La scatola segreta dello Stato profondo... 'Yeşil è ancora vivo'
Mahmut Yıldırım, nome in codice Yeşil, era salito alla ribalta negli anni '90 per omicidi irrisolti, rapimenti ed esecuzioni extragiudiziali. Non è stata trovata alcuna traccia di un'uscita legale dal Paese per Yıldırım, che è ricercato dall'Interpol con un bollettino rosso.
Secondo quanto riportato da Sözcü, è emerso che non vi è alcuna traccia di un espatrio legale di Mahmut Yıldırım, noto con il nome in codice Yeşil, fino ad oggi.
Il registro anagrafico di Yıldırım, il cui nome è stato associato all'inizio degli anni '90 nell'est e nel sud-est del Paese a rapimenti con le famigerate auto "Toros bianche", omicidi irrisolti ed esecuzioni extragiudiziali, presente nel quadro familiare presso la Direzione Generale per gli Affari della Popolazione e della Cittadinanza del Ministero dell'Interno, desta attenzione. Questo registro, che non ha subito alcuna modifica dal 1995 ad oggi, rafforza le ipotesi che Yıldırım sia ancora in vita.

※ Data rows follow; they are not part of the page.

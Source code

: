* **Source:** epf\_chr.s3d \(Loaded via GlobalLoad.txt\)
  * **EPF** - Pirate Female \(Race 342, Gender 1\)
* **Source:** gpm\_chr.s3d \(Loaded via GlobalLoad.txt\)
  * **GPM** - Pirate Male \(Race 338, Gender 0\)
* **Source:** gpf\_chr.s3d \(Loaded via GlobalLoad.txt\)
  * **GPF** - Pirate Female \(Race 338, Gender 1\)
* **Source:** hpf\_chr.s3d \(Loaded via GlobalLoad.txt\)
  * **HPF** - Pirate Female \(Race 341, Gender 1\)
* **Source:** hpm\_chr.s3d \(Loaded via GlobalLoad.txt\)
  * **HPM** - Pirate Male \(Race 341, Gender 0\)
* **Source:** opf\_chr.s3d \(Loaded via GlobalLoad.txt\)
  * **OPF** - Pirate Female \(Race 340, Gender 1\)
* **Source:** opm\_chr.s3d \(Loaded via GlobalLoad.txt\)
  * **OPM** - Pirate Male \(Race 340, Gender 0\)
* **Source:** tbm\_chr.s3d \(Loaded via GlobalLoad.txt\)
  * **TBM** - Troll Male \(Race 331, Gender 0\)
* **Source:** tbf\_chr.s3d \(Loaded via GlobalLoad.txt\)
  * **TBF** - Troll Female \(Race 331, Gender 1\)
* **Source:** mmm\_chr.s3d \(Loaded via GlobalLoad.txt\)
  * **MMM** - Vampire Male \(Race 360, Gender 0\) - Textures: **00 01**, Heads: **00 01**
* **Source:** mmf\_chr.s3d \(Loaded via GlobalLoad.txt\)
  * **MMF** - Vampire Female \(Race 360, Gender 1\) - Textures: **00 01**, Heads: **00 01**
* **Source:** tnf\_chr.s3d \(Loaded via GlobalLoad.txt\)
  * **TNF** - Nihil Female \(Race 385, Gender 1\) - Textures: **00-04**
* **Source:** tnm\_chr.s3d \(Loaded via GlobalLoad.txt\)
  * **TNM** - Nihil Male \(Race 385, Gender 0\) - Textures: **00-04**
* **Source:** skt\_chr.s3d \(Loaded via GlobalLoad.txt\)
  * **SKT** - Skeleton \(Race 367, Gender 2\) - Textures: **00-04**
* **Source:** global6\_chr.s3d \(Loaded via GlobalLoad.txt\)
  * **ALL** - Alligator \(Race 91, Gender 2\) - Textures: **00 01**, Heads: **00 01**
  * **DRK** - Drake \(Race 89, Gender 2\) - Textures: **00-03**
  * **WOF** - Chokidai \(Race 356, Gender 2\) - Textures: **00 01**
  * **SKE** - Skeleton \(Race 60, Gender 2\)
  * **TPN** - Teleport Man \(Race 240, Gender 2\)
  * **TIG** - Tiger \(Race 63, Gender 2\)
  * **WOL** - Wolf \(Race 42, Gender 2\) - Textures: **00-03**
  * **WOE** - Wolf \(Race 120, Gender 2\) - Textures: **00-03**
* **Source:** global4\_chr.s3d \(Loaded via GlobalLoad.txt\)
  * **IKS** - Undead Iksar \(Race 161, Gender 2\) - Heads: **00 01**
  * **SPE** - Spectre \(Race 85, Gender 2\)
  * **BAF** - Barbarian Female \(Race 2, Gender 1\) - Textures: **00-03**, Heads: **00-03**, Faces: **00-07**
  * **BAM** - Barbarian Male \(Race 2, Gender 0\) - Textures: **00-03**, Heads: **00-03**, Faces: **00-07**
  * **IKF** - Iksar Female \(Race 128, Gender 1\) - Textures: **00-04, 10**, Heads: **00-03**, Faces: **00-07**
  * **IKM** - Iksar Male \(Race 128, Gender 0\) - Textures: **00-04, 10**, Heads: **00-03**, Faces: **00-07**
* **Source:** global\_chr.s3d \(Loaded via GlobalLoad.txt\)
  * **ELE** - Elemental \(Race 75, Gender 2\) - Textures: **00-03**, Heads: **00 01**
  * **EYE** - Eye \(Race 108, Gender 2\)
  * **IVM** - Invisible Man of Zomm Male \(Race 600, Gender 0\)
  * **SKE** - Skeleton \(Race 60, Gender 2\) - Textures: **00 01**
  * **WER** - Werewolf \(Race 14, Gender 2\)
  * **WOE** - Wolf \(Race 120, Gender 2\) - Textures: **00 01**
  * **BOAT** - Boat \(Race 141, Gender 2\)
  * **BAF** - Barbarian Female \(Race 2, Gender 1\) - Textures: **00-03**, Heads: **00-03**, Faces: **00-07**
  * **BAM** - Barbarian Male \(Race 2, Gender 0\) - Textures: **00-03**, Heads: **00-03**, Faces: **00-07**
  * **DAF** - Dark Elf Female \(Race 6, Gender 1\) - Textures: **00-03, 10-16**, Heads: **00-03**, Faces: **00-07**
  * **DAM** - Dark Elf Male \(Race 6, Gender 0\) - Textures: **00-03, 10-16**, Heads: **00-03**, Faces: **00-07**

I REGISTRI DI YEŞİL SONO CHIUSI
Nelle comunicazioni pervenute dal Ministero delle Finanze e dalle Direzioni delle Agenzie delle Entrate è stato riferito che non sono stati riscontrati registri di contribuenti a nome di Mahmut Yıldırım. Inoltre, nella nota della Direzione Generale del Casellario Giudiziale e delle Statistiche, si afferma che Yıldırım non ha precedenti penali, ovvero risulta incensurato.
Per quanto riguarda i registri delle linee telefoniche a lui riconducibili, gli operatori GSM hanno sottolineato che, sebbene esistano numerose linee telefoniche registrate a suo nome, non è stata trovata alcuna linea corrispondente al suo numero di identificazione della Repubblica di Turchia (T.C.).
Si sostiene che Mahmut Yıldırım, nome in codice Yeşil, sia passato illegalmente a Nakhichevan dopo aver soggiornato per 9 giorni in una casa a Tuzluca, nella provincia di Iğdır, nel 2006.
Questa situazione è stata segnalata alla procura da un agente di polizia in servizio a Iğdır, che ha condiviso immagini e fotografie. Secondo i registri della procura, Yıldırım risultava come "impiegato civile" presso il Comando del Gruppo di Intelligence della Gendarmeria.
RICERCATO DALL'INTERPOL
Mahmut Yıldırım, su cui pende un mandato di cattura internazionale con bollettino rosso dell'Interpol, è accusato di aver ucciso 26 persone tra il 1991 e il 1996. Noto per le esecuzioni compiute per conto dello Stato sotto l'egida del JİTEM, Yıldırım è accusato del rapimento di numerose persone, di averle torturate fino alla morte e di aver abbandonato i loro corpi in sacchi in diversi luoghi.
Secondo gli atti del processo in cui Yıldırım è imputato, tra le vittime figurano nomi di rilievo. Tra gli uccisi si annoverano il presidente provinciale di Diyarbakır del Partito del Lavoro del Popolo (HEP) Vedat Aydın, il dirigente provinciale dell'HEP di Muş Harbi Arman, lo scrittore Musa Anter, il dirigente dell'IHD Hasan Kaya e l'avvocato Metin Can. Inoltre, tra le vittime di Yıldırım figurano anche il presidente del DEP di Nizip Mehmet Şen e il presidente del Sindacato della Sanità Necati Aydın. È stato inoltre rilevato che, con una lista di 26 persone, il numero di individui uccisi da Yıldırım è ancora più elevato.